It’s too bad “Trial & Error: Lady, Killer” doesn’t drop all its episodes in one day.
Highly addictive, it quickly makes you want to find out what happens to Lavinia Peck-Foster, the first lady of East Peck and her legal team.
Early on, we discover Lavinia (the appropriately outrageous Kristin Chenoweth) has been charged with killing her husband. Because she owns everything – and everyone – in town, a fair trial seems unlikely. Yet that doesn’t stop the proceedings and a potential win for Josh Segal (Nicholas D’Agosto), the New York lawyer who was sent to town last year to defend another highly guilty party. Now determined to make East Peck his home, he still has a lot to learn about the way things run.
Luckily, signs in buildings spell out rules like the “Lady Laws of 1952” and his staffers are more than willing to provide social details.
People are also reading…
Like Pawnee, Indiana, East Peck (which is somewhere in the South) runs at its own pace. It has a rivalry with a nearby town and openly invites ridicule.
Creators Jeff Astrof and Matt Miller aren’t afraid to amp things up in the second season, lighting Chenoweth’s fuse and letting her pop like a firecracker.

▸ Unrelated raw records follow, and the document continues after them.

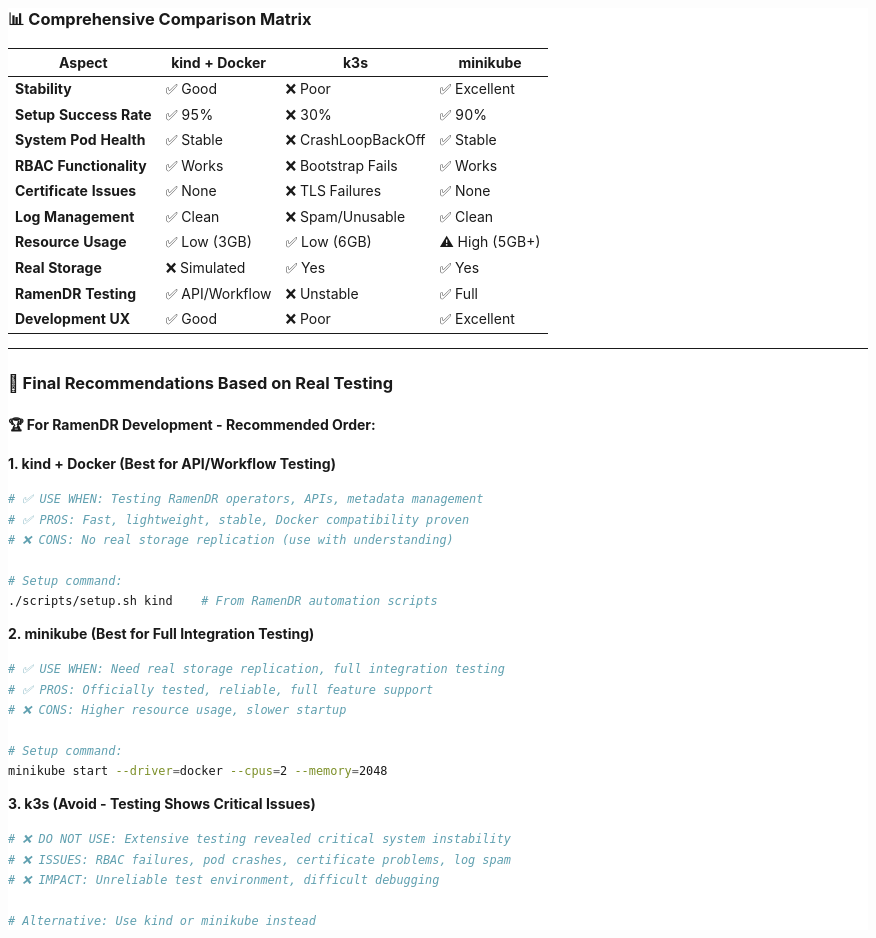 
### **📊 Comprehensive Comparison Matrix**

| Aspect | kind + Docker | k3s | minikube |
|--------|---------------|-----|----------|
| **Stability** | ✅ Good | ❌ Poor | ✅ Excellent |
| **Setup Success Rate** | ✅ 95% | ❌ 30% | ✅ 90% |
| **System Pod Health** | ✅ Stable | ❌ CrashLoopBackOff | ✅ Stable |
| **RBAC Functionality** | ✅ Works | ❌ Bootstrap Fails | ✅ Works |
| **Certificate Issues** | ✅ None | ❌ TLS Failures | ✅ None |
| **Log Management** | ✅ Clean | ❌ Spam/Unusable | ✅ Clean |
| **Resource Usage** | ✅ Low (3GB) | ✅ Low (6GB) | ⚠️ High (5GB+) |
| **Real Storage** | ❌ Simulated | ✅ Yes | ✅ Yes |
| **RamenDR Testing** | ✅ API/Workflow | ❌ Unstable | ✅ Full |
| **Development UX** | ✅ Good | ❌ Poor | ✅ Excellent |

---

### **🎯 Final Recommendations Based on Real Testing**

#### **🏆 For RamenDR Development - Recommended Order:**

**1. kind + Docker (Best for API/Workflow Testing)**
```bash
# ✅ USE WHEN: Testing RamenDR operators, APIs, metadata management
# ✅ PROS: Fast, lightweight, stable, Docker compatibility proven
# ❌ CONS: No real storage replication (use with understanding)

# Setup command:
./scripts/setup.sh kind    # From RamenDR automation scripts
```

**2. minikube (Best for Full Integration Testing)**
```bash
# ✅ USE WHEN: Need real storage replication, full integration testing
# ✅ PROS: Officially tested, reliable, full feature support
# ❌ CONS: Higher resource usage, slower startup

# Setup command:
minikube start --driver=docker --cpus=2 --memory=2048
```

**3. k3s (Avoid - Testing Shows Critical Issues)**
```bash
# ❌ DO NOT USE: Extensive testing revealed critical system instability
# ❌ ISSUES: RBAC failures, pod crashes, certificate problems, log spam
# ❌ IMPACT: Unreliable test environment, difficult debugging

# Alternative: Use kind or minikube instead
```
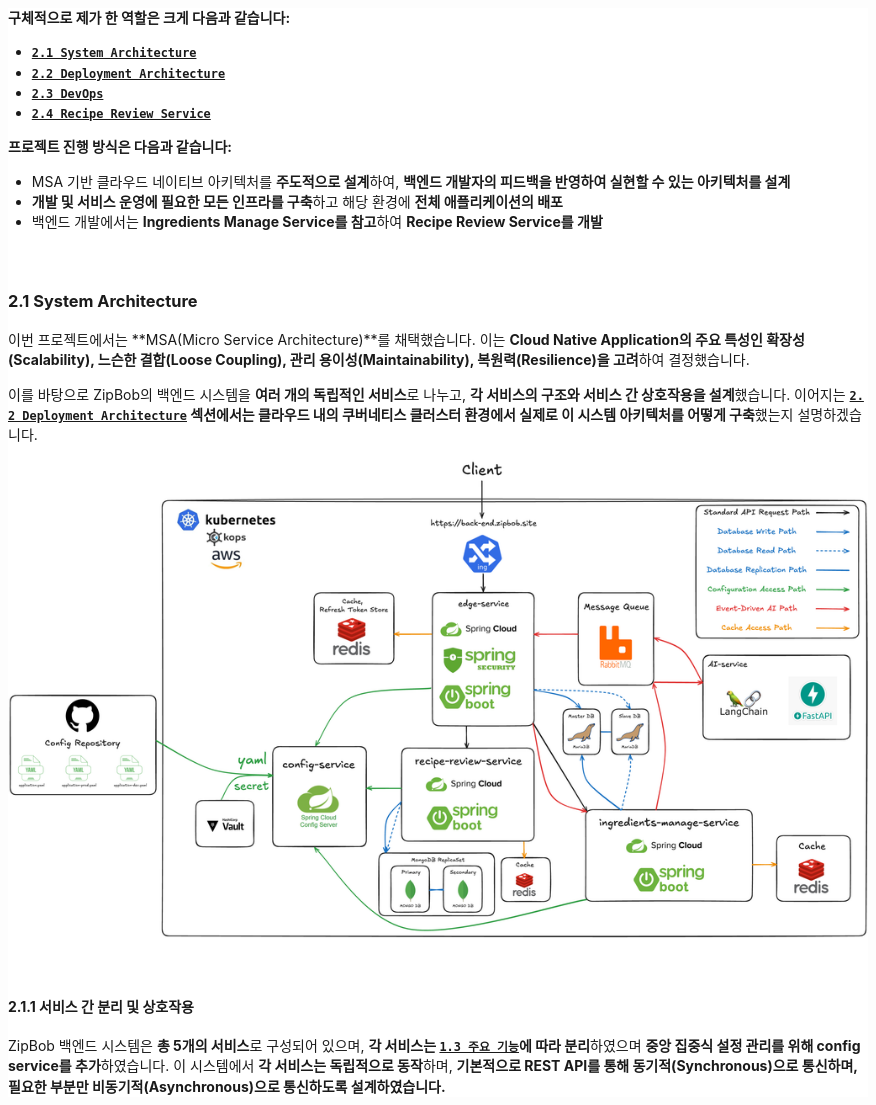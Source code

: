 **구체적으로 제가 한 역할은 크게 다음과 같습니다:**

- [**`2.1 System Architecture`**](#21-system-architecture)
- [**`2.2 Deployment Architecture`**](#22-deployment-architecture)  
- [**`2.3 DevOps`**](#23-devops)
- [**`2.4 Recipe Review Service`**](#24-recipe-review-service)

**프로젝트 진행 방식은 다음과 같습니다:**
- MSA 기반 클라우드 네이티브 아키텍처를 **주도적으로 설계**하여, **백엔드 개발자의 피드백을 반영하여 실현할 수 있는 아키텍처를 설계**
- **개발 및 서비스 운영에 필요한 모든 인프라를 구축**하고 해당 환경에 **전체 애플리케이션의 배포**
- 백엔드 개발에서는 **Ingredients Manage Service를 참고**하여 **Recipe Review Service를 개발**

<br>

### **2.1 System Architecture**
이번 프로젝트에서는 **MSA(Micro Service Architecture)**를 채택했습니다. 이는 **Cloud Native Application의 주요 특성인 확장성(Scalability), 느슨한 결합(Loose Coupling), 관리 용이성(Maintainability), 복원력(Resilience)을 고려**하여 결정했습니다.

이를 바탕으로 ZipBob의 백엔드 시스템을 **여러 개의 독립적인 서비스**로 나누고, **각 서비스의 구조와 서비스 간 상호작용을 설계**했습니다. 이어지는 **[`2.2 Deployment Architecture`](#22-deployment-architecture) 섹션에서는 클라우드 내의 쿠버네티스 클러스터 환경에서 실제로 이 시스템 아키텍처를 어떻게 구축**했는지 설명하겠습니다.

![시스템 아키텍처](/assets/images/zipbob/zipbob-architecture.png)

<br>

#### **2.1.1 서비스 간 분리 및 상호작용**
ZipBob 백엔드 시스템은 **총 5개의 서비스**로 구성되어 있으며, **각 서비스는 [`1.3 주요 기능`](#13-주요-기능)에 따라 분리**하였으며 **중앙 집중식 설정 관리를 위해 config service를 추가**하였습니다. 이 시스템에서 **각 서비스는 독립적으로 동작**하며, **기본적으로 REST API를 통해 동기적(Synchronous)으로 통신하며, 필요한 부분만 비동기적(Asynchronous)으로 통신하도록 설계하였습니다.** 
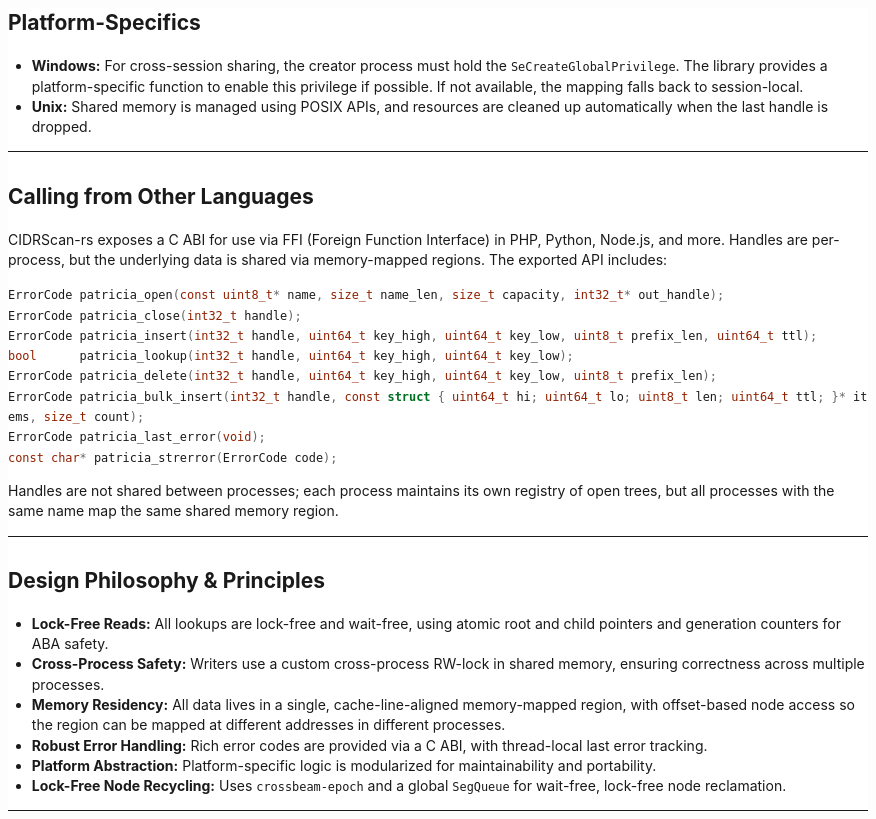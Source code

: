
## Platform-Specifics

- **Windows:** For cross-session sharing, the creator process must hold the `SeCreateGlobalPrivilege`. The library provides a platform-specific function to enable this privilege if possible. If not available, the mapping falls back to session-local.
- **Unix:** Shared memory is managed using POSIX APIs, and resources are cleaned up automatically when the last handle is dropped.

---

## Calling from Other Languages

CIDRScan-rs exposes a C ABI for use via FFI (Foreign Function Interface) in PHP, Python, Node.js, and more. Handles are per-process, but the underlying data is shared via memory-mapped regions. The exported API includes:

```c
ErrorCode patricia_open(const uint8_t* name, size_t name_len, size_t capacity, int32_t* out_handle);
ErrorCode patricia_close(int32_t handle);
ErrorCode patricia_insert(int32_t handle, uint64_t key_high, uint64_t key_low, uint8_t prefix_len, uint64_t ttl);
bool      patricia_lookup(int32_t handle, uint64_t key_high, uint64_t key_low);
ErrorCode patricia_delete(int32_t handle, uint64_t key_high, uint64_t key_low, uint8_t prefix_len);
ErrorCode patricia_bulk_insert(int32_t handle, const struct { uint64_t hi; uint64_t lo; uint8_t len; uint64_t ttl; }* items, size_t count);
ErrorCode patricia_last_error(void);
const char* patricia_strerror(ErrorCode code);
```

Handles are not shared between processes; each process maintains its own registry of open trees, but all processes with the same name map the same shared memory region.

---

## Design Philosophy & Principles

- **Lock-Free Reads:** All lookups are lock-free and wait-free, using atomic root and child pointers and generation counters for ABA safety.
- **Cross-Process Safety:** Writers use a custom cross-process RW-lock in shared memory, ensuring correctness across multiple processes.
- **Memory Residency:** All data lives in a single, cache-line-aligned memory-mapped region, with offset-based node access so the region can be mapped at different addresses in different processes.
- **Robust Error Handling:** Rich error codes are provided via a C ABI, with thread-local last error tracking.
- **Platform Abstraction:** Platform-specific logic is modularized for maintainability and portability.
- **Lock-Free Node Recycling:** Uses `crossbeam-epoch` and a global `SegQueue` for wait-free, lock-free node reclamation.

---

D’Agosto plays straight man to just about everyone, but doesn’t downplay his own laughs. As his assistants, Sherri Shepherd and Steven Boyer get most of them, largely because they’re the deliverers of bizarre news. (Yes, they do harp on the town’s name, finding every derivation of “Peck” that’s dirty.)
While the first season (which featured a nutty John Lithgow) was a bit out there, it wasn’t as far flung as this.
“Lady, Killer” doesn’t toe the line with its suspect; it lets the townspeople share her guilt.
A judge (who’s inaudible) sets her bail at $10, then loans her the money. When she arrives in the courtroom, Lavinia gives everyone a scarf – bribery be damned – then poses for photos.
Segal’s opponent (Jayma Mays) also has a surprise or two up her jacket sleeves. Among other things, she’s pregnant and not afraid to use the fact as a way to stall.
The courtroom antics nicely lampoon the staid fare on shows like “Law & Order,” but the fun begins when a podcast (“M Towne”) steps in and sends up familiar real-crime storytelling.
Because Astrof and Miller use the documentary approached favored by “The Office” and “Parks and Rec,” “Trial & Error” practically courts comparisons. It holds up, but there are moments when enough might be enough.
The show’s strongest character is Boyer’s Dwayne Reed, a Barney Fife-like resident, who appears to know everything.
“Lady, Killer” (note the punctuation) unfolds like a game of clue. There’s a body, there’s potential motive and there’s definitely a host of suspects.
Whether it’s Mrs. Peck-Fisher in the conservatory with a candlestick depends on how the writers have crafted the story.
Like “American Vandal,” though, it bears watching right up to the great reveal.
“Trial & Error: Lady, Killer” airs at 8 p.m. Thursday on NBC.